=== DATA FOR PROCESSING ===
:::::

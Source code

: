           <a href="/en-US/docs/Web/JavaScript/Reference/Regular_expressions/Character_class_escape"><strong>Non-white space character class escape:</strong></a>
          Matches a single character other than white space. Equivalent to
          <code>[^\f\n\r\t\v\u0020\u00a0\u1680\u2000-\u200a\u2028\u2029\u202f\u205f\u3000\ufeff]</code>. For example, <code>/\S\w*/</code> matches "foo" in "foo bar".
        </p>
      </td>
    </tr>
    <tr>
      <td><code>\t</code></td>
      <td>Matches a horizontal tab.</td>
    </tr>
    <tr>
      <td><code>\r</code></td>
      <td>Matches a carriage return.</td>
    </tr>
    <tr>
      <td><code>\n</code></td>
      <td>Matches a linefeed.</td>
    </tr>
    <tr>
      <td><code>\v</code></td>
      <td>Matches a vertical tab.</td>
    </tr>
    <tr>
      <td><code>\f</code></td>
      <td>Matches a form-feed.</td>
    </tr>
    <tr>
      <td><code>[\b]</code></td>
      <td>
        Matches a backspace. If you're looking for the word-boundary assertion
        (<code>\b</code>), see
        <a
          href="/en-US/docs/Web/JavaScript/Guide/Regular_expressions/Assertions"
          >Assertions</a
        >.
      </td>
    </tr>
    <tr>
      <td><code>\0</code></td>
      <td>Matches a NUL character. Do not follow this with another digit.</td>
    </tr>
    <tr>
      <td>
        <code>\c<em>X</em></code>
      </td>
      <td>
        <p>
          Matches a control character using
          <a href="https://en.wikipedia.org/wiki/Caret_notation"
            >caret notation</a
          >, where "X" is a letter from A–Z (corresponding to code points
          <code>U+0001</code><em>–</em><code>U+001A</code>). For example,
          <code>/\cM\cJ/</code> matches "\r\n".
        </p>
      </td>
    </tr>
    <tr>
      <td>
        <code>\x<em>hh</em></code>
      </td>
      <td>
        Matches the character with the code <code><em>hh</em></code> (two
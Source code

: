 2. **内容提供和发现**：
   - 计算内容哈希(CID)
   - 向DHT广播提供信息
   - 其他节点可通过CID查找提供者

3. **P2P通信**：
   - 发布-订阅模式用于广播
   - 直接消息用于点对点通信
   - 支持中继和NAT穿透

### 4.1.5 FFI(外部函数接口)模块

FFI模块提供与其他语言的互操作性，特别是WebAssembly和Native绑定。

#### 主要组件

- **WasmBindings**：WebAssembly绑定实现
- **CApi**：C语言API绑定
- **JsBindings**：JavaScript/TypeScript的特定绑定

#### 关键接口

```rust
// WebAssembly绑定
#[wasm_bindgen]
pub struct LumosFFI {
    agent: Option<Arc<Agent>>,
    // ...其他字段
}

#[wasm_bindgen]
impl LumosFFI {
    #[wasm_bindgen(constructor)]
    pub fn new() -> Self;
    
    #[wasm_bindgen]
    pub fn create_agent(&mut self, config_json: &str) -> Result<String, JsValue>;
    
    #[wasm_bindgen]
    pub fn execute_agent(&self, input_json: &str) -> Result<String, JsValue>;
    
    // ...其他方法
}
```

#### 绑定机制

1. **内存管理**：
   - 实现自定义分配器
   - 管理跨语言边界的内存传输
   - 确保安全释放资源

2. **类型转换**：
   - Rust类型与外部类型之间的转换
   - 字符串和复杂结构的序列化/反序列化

:::::

=== TASK INSTRUCTIONS ===
Determine how many lines of the records above contain the word "Result", and report only that number.

=== FINISHED EXERCISE ===
2